ヘッドスライディング

オリンピックの日本対台湾戦を見た。
野球は、オリンピックのような短期トーナメントに向かない競技だと思っていたから、あまり期待していなかったのだけれども、この日本対台湾戦は思わず感動してしまった。決勝トーナメントの試合は、見逃せない。
野球の勝敗はピッチャーによって左右される。先発ピッチャーの連投は難しいから、ローテーションしなければならない。だから、相手チームとのローテーションの組み合わせによっては、番狂わせが起こる可能性が多い。オリンピックのようなトーナメントだと、強いチームが勝つとは限らない。ローテーションの谷間だった日本対オーストラリア戦は、典型的な例だと思う。
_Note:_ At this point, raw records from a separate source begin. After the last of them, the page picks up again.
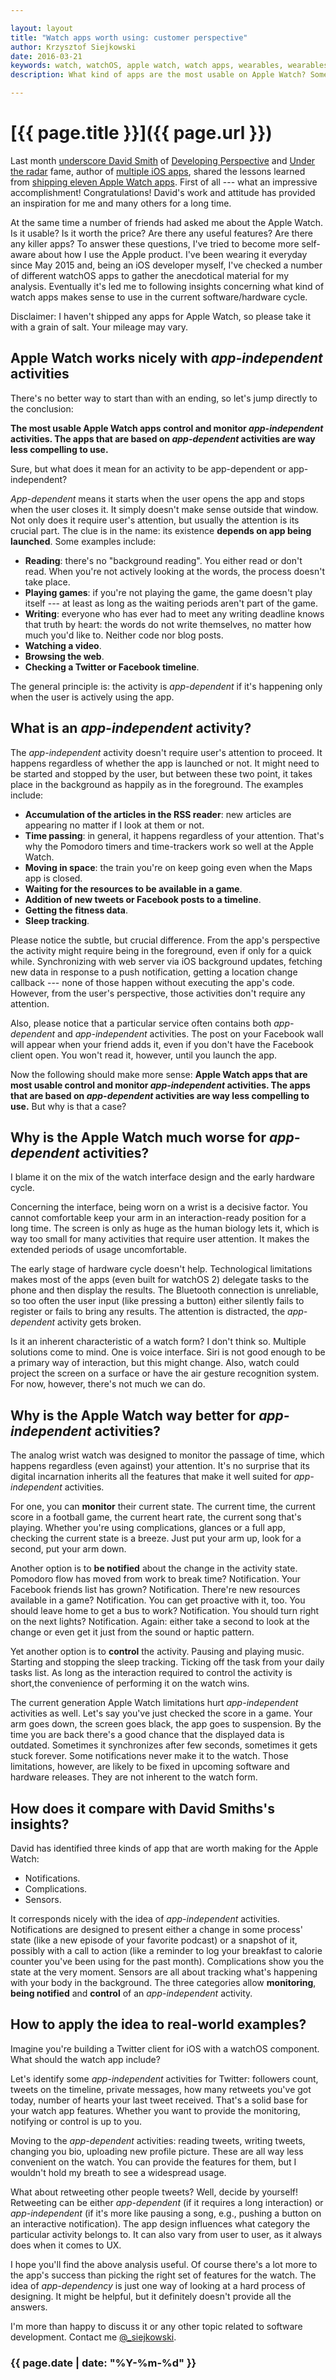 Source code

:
 ```yaml
---

layout: layout
title: "Watch apps worth using: customer perspective"
author: Krzysztof Siejkowski
date: 2016-03-21
keywords: watch, watchOS, apple watch, watch apps, wearables, wearables apps 
description: What kind of apps are the most usable on Apple Watch? Some thoughts from everyday user.

---
```

# [{{ page.title }}]({{ page.url }}) 

Last month [underscore David Smith](https://twitter.com/_DavidSmith) of [Developing Perspective](http://developingperspective.com) and [Under the radar](https://www.relay.fm/radar) fame, author of [multiple iOS apps](https://david-smith.org/apps/), shared the lessons learned from [shipping eleven Apple Watch apps](https://david-smith.org/blog/2016/02/12/watch-apps-worth-making/). First of all --- what an impressive accomplishment! Congratulations! David's work and attitude has provided an inspiration for me and many others for a long time.

At the same time a number of friends had asked me about the Apple Watch. Is it usable? Is it worth the price? Are there any useful features? Are there any killer apps? To answer these questions, I've tried to become more self-aware about how I use the Apple product. I've been wearing it everyday since May 2015 and, being an iOS developer myself, I've checked a number of different watchOS apps to gather the anecdotical material for my analysis. Eventually it's led me to following insights concerning what kind of watch apps makes sense to use in the current software/hardware cycle. 

Disclaimer: I haven't shipped any apps for Apple Watch, so please take it with a grain of salt. Your mileage may vary.

## Apple Watch works nicely with _app-independent_ activities

There's no better way to start than with an ending, so let's jump directly to the conclusion:

**The most usable Apple Watch apps control and monitor _app-independent_ activities. The apps that are based on _app-dependent_ activities are way less compelling to use.**

Sure, but what does it mean for an activity to be app-dependent or app-independent?

*App-dependent* means it starts when the user opens the app and stops when the user closes it. It simply doesn't make sense outside that window. Not only does it require user's attention, but usually the attention is its crucial part. The clue is in the name: its existence **depends on app being launched**. Some examples include:

* **Reading**: there's no "background reading". You either read or don't read. When you're not actively looking at the words, the process doesn't take place.
* **Playing games**: if you're not playing the game, the game doesn't play itself --- at least as long as the waiting periods aren't part of the game.
* **Writing**: everyone who has ever had to meet any writing deadline knows that truth by heart: the words do not write themselves, no matter how much you'd like to. Neither code nor blog posts.
* **Watching a video**.
* **Browsing the web**.
* **Checking a Twitter or Facebook timeline**.

The general principle is: the activity is *app-dependent* if it's happening only when the user is actively using the app.

## What is an _app-independent_ activity?

The *app-independent* activity doesn't require user's attention to proceed. It happens regardless of whether the app is launched or not. It might need to be started and stopped by the user, but between these two point, it takes place in the background as happily as in the foreground. The examples include:

* **Accumulation of the articles in the RSS reader**: new articles are appearing no matter if I look at them or not.
* **Time passing**: in general, it happens regardless of your attention. That's why the Pomodoro timers and time-trackers work so well at the Apple Watch.
* **Moving in space**: the train you're on keep going even when the Maps app is closed.
* **Waiting for the resources to be available in a game**. 
* **Addition of new tweets or Facebook posts to a timeline**.
* **Getting the fitness data**.
* **Sleep tracking**.

Please notice the subtle, but crucial difference. From the app's perspective the activity might require being in the foreground, even if only for a quick while. Synchronizing with web server via iOS background updates, fetching new data in response to a push notification, getting a location change callback --- none of those happen without executing the app's code. However, from the user's perspective, those activities don't require any attention.

Also, please notice that a particular service often contains both *app-dependent* and *app-independent* activities. The post on your Facebook wall will appear when your friend adds it, even if you don't have the Facebook client open. You won't read it, however, until you launch the app.

Now the following should make more sense: **Apple Watch apps that are most usable control and monitor _app-independent_ activities. The apps that are based on _app-dependent_ activities are way less compelling to use.** But why is that a case?

## Why is the Apple Watch much worse for _app-dependent_ activities?

I blame it on the mix of the watch interface design and the early hardware cycle. 

Concerning the interface, being worn on a wrist is a decisive factor. You cannot comfortable keep your arm in an interaction-ready position for a long time. The screen is only as huge as the human biology lets it, which is way too small for many activities that require user attention. It makes the extended periods of usage uncomfortable.

The early stage of hardware cycle doesn't help. Technological limitations makes most of the apps (even built for watchOS 2) delegate tasks to the phone and then display the results. The Bluetooth connection is unreliable, so too often the user input (like pressing a button) either silently fails to register or fails to bring any results. The attention is distracted, the _app-dependent_ activity gets broken.

Is it an inherent characteristic of a watch form? I don't think so. Multiple solutions come to mind. One is voice interface. Siri is not good enough to be a primary way of interaction, but this might change. Also, watch could project the screen on a surface or have the air gesture recognition system. For now, however, there's not much we can do.

## Why is the Apple Watch way better for _app-independent_ activities?

The analog wrist watch was designed to monitor the passage of time, which happens regardless (even against) your attention. It's no surprise that its digital incarnation inherits all the features that make it well suited for _app-independent_ activities.

For one, you can **monitor** their current state. The current time, the current score in a football game, the current heart rate, the current song that's playing. Whether you're using complications, glances or a full app, checking the current state is a breeze. Just put your arm up, look for a second, put your arm down.

Another option is to **be notified** about the change in the activity state. Pomodoro flow has moved from work to break time? Notification. Your Facebook friends list has grown? Notification. There're new resources available in a game? Notification. You can get proactive with it, too. You should leave home to get a bus to work? Notification. You should turn right on the next lights? Notification. Again: either take a second to look at the change or even get it just from the sound or haptic pattern.

Yet another option is to **control** the activity. Pausing and playing music. Starting and stopping the sleep tracking. Ticking off the task from your daily tasks list. As long as the interaction required to control the activity is short,the convenience of performing it on the watch wins.

The current generation Apple Watch limitations hurt _app-independent_ activities as well. Let's say you've just checked the score in a game. Your arm goes down, the screen goes black, the app goes to suspension. By the time you are back there's a good chance that the displayed data is outdated. Sometimes it synchronizes after few seconds, sometimes it gets stuck forever. Some notifications never make it to the watch. Those limitations, however, are likely to be fixed in upcoming software and hardware releases. They are not inherent to the watch form.

## How does it compare with David Smiths's insights?

David has identified three kinds of app that are worth making for the Apple Watch:

* Notifications.
* Complications.
* Sensors.

It corresponds nicely with the idea of _app-independent_ activities. Notifications are designed to present either a change in some process' state (like a new episode of your favorite podcast) or a snapshot of it, possibly with a call to action (like a reminder to log your breakfast to calorie counter you've been using for the past month). Complications show you the state at the very moment. Sensors are all about tracking what's happening with your body in the background. The three categories allow **monitoring**, **being notified** and **control** of an _app-independent_ activity.

## How to apply the idea to real-world examples?

Imagine you're building a Twitter client for iOS with a watchOS component. What should the watch app include? 

Let's identify some _app-independent_ activities for Twitter: followers count, tweets on the timeline, private messages, how many retweets you've got today, number of hearts your last tweet received. That's a solid base for your watch app features. Whether you want to provide the monitoring, notifying or control is up to you.

Moving to the _app-dependent_ activities: reading tweets, writing tweets, changing you bio, uploading new profile picture. These are all way less convenient on the watch. You can provide the features for them, but I wouldn't hold my breath to see a widespread usage.

What about retweeting other people tweets? Well, decide by yourself! Retweeting can be either _app-dependent_ (if it requires a long interaction) or _app-independent_ (if it's more like pausing a song, e.g., pushing a button on an interactive notification). The app design influences what category the particular activity belongs to. It can also vary from user to user, as it always does when it comes to UX.

I hope you'll find the above analysis useful. Of course there's a lot more to the app's success than picking the right set of features for the watch. The idea of _app-dependency_ is just one way of looking at a hard process of designing. It might be helpful, but it definitely doesn't provide all the answers.

I'm more than happy to discuss it or any other topic related to software development. Contact me [@\_siejkowski](https://twitter.com/_siejkowski). 

### {{ page.date | date: "%Y-%m-%d" }}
しかし、そんなシステムの問題は、選手たちの必死のプレーに比べれば、些細なことだった。
書き出せば、「全力プレー」「野球の原点」「高校球児のようなプレー」といった決まり文句が並んでしまいそうだけれども、とにかく、勝つためだけに必死になっている様子がよく伝わってきた。延長10回裏、小笠原の浅めの外野フライでタッチアップした高橋由伸の走塁が象徴的だった。あれだけなりふりかまわず一生懸命走っている高橋の姿ははじめて見た。ユニフォームが泥だらけなのも、目の下のパッチがはがれているのも気がつかないぐらい必死になっていた。実にいいものを見せてもらったと思う。
感動を押し売りするマスコミには辟易するけれど、優れた選手が我を忘れるほどに全力を尽くす姿を見ると、素朴に心を動かされる。
いまの日本のプロ野球は、高橋由伸のいちばん魅力的な姿を引き出すことはできない。ただそれだけでも、オリンピックに日本のプロ野球選手が参加した甲斐があったと思う。